> _Dataset content_:
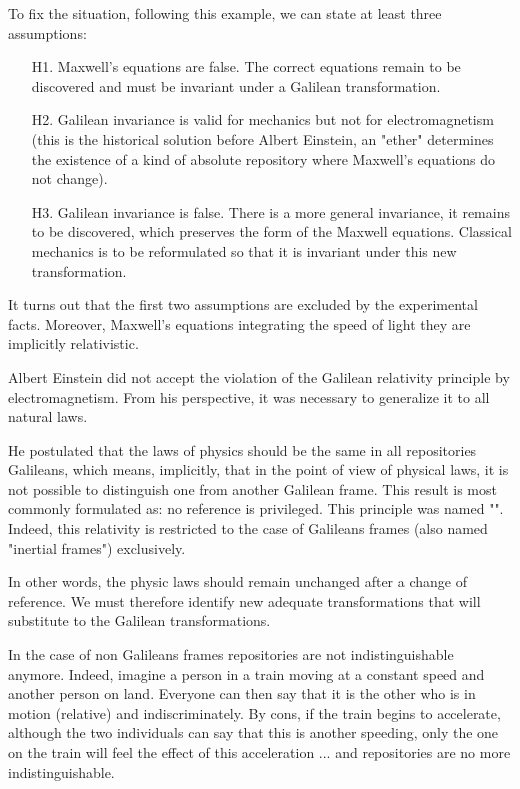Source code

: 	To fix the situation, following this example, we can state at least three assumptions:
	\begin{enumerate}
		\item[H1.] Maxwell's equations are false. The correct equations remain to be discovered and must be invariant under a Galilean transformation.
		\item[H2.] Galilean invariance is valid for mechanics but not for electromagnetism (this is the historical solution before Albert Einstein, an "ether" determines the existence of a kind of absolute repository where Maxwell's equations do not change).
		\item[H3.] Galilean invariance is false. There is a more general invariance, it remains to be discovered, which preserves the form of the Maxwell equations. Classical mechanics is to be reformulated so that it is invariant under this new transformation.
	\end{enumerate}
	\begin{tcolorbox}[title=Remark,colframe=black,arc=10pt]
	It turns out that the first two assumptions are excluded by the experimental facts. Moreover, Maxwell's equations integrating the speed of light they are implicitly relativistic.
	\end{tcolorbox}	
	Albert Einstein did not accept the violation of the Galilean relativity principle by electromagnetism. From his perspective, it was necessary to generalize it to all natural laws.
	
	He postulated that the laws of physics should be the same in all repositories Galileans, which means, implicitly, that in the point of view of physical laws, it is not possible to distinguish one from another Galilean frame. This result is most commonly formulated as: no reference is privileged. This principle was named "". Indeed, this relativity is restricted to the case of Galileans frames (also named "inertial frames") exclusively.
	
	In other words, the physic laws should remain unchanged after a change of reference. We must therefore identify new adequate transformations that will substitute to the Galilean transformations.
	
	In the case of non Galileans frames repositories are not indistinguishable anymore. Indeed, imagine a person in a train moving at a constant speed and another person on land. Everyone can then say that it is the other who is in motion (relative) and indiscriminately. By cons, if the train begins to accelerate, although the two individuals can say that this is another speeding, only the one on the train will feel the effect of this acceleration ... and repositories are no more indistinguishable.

* * *

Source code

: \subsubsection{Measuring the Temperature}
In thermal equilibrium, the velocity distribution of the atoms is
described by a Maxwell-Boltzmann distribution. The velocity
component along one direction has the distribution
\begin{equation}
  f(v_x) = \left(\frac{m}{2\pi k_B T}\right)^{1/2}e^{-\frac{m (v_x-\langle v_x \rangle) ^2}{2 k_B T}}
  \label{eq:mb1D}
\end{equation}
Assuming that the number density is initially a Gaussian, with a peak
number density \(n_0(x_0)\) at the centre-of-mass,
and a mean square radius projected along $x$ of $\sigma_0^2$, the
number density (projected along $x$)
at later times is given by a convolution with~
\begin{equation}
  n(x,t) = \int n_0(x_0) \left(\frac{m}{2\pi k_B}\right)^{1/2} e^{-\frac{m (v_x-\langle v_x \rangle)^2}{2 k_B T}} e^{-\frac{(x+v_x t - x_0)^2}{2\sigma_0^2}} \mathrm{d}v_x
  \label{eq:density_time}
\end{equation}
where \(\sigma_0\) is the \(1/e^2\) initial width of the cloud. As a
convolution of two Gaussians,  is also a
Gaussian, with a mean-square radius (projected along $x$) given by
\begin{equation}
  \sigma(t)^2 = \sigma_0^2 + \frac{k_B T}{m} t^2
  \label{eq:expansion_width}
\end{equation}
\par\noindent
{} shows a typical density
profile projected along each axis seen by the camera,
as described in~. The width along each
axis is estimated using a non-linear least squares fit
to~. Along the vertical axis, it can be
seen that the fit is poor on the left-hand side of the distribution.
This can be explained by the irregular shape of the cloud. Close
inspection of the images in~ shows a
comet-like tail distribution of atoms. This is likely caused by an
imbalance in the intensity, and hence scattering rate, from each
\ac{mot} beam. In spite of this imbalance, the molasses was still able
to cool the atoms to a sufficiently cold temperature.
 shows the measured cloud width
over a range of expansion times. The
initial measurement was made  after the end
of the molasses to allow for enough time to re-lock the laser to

==

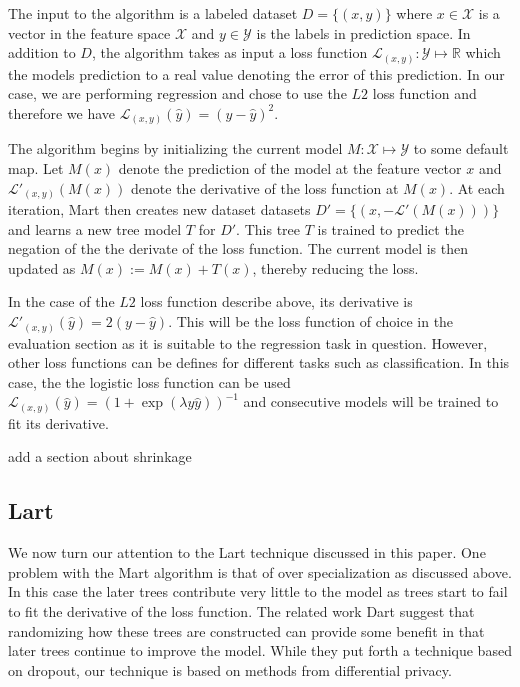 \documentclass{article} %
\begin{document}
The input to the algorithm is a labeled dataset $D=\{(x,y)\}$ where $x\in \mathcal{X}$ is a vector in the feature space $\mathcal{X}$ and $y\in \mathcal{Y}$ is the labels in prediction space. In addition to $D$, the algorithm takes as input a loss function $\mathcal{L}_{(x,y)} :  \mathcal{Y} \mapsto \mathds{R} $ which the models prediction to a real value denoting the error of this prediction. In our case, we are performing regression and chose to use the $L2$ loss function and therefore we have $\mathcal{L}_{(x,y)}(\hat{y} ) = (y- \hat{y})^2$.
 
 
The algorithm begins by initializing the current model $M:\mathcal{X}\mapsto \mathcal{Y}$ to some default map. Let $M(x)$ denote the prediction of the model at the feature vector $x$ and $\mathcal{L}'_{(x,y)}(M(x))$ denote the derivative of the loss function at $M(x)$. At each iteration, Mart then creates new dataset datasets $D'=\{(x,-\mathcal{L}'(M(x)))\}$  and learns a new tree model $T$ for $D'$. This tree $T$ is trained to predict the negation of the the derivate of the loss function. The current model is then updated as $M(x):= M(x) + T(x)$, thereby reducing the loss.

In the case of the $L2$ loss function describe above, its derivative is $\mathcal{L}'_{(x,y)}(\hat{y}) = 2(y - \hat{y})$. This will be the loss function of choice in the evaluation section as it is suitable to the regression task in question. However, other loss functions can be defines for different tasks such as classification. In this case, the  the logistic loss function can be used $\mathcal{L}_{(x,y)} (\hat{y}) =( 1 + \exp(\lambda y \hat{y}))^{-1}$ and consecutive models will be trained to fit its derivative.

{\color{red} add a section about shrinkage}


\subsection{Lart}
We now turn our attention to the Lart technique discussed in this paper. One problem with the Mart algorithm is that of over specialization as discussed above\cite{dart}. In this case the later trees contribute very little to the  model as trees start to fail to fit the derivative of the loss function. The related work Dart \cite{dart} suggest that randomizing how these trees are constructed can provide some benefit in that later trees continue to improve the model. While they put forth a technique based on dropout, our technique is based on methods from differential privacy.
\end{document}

> _The problem_: For the records above, state the number of lines holding the string "atoms", without further comment.

> _Exercise solution_: 3